Along with a high price, the 200 f/1.8 L also has a high weight - 6.6 lbs (3,010g) without the .5 lb (227g) lens hood included. It is very dense, but still relatively large at 5.12" x 8.2" (130mm x 208mm) without the included lens hood in place. Adding the substantial 6.4" (163mm) high by 5.3" (135mm) wide ET-123 lens hood takes the measurements to 6.4" x 12.8" (163mm x 325mm). The difference in size required by the extra 1 1/3 stop of aperture over the EF 200mm f/2.8 is substantial ...
Above from left to right are the Canon EF 24-70mm f/2.8 L USM Lens, Canon EF 200mm f/2.8 L USM Lens, Canon EF 200mm f/1.8 L USM Lens and Canon EF 300mm f/2.8 L IS USM Lens. The same lenses (sans the 24-70 L) are shown below with their included lens hoods in place.
Though handholdable, the weight of the Canon EF 200mm f/1.8 L USM Lens becomes uncomfortable after a relatively short period of time. The shape and front-weighted balance of the lens are somewhat uncomfortable for handholding as well. Much more comfortable is using the 200mm f/1.8 on a monopod. However, the tripod ring is a bit too far forward for ideal balance and control. Because the tripod ring is positioned near the front of the lens, the lens hood covers it when reversed. Obviously, the lens must be removed from a tripod/monopod for this to happen. This design does not even allow clearance for a quick release lens plate to remain attached to the tripod ring. On the positive side, the tripod ring is really smooth and has click-stops at 45 degree positions.
Also smooth is the MF ring which leads us into the next topic - focusing. The 200 f/1.8 utilizes a relatively fast rotary helicoid-type focusing mechanism driven by a quiet Ultrasonic Motor (USM). I found my in-focus AI Servo hit rate to be good, but not as good as the newer super telephoto lenses such as the Canon EF 300mm or 400mm f/2.8 L IS USM Lenses. One shot AF has proven very accurate.
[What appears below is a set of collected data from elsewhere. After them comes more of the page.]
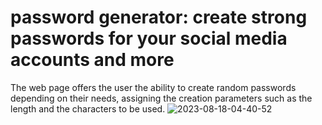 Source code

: # password generator: create strong passwords for your social media accounts and more
The web page offers the user the ability to create random passwords depending on their needs, assigning the creation parameters such as the length and the characters to be used.
![2023-08-18-04-40-52](https://github.com/angelllinas/passwordgenerator/assets/65524105/88ec5d8a-5a6e-48c2-bf90-3ca9502437d3)
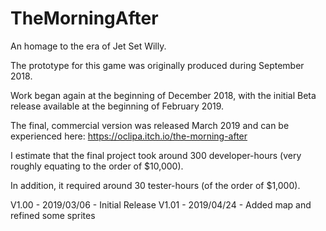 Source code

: # TheMorningAfter
An homage to the era of Jet Set Willy.

The prototype for this game was originally produced during September 2018.  

Work began again at the beginning of December 2018, with the initial Beta release available at the beginning of February 2019.

The final, commercial version was released March 2019 and can be experienced here: https://oclipa.itch.io/the-morning-after


I estimate that the final project took around 300 developer-hours (very roughly equating to the order of $10,000).  

In addition, it required around 30 tester-hours (of the order of $1,000).


V1.00 - 2019/03/06 - Initial Release
V1.01 - 2019/04/24 - Added map and refined some sprites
A shallow DOF (Depth of Field) at f/1.8 makes getting perfect focus at shorter distances especially challenging to both the camera and the photographer. This ultra-shallow DOF is one of this lens' most desirable optical characteristics. The shallow DOF, combined with excellent bokeh (quality of foreground and background blur) and a 200mm focal length allow this lens to create a beautifully smooth background blur. It is very nice.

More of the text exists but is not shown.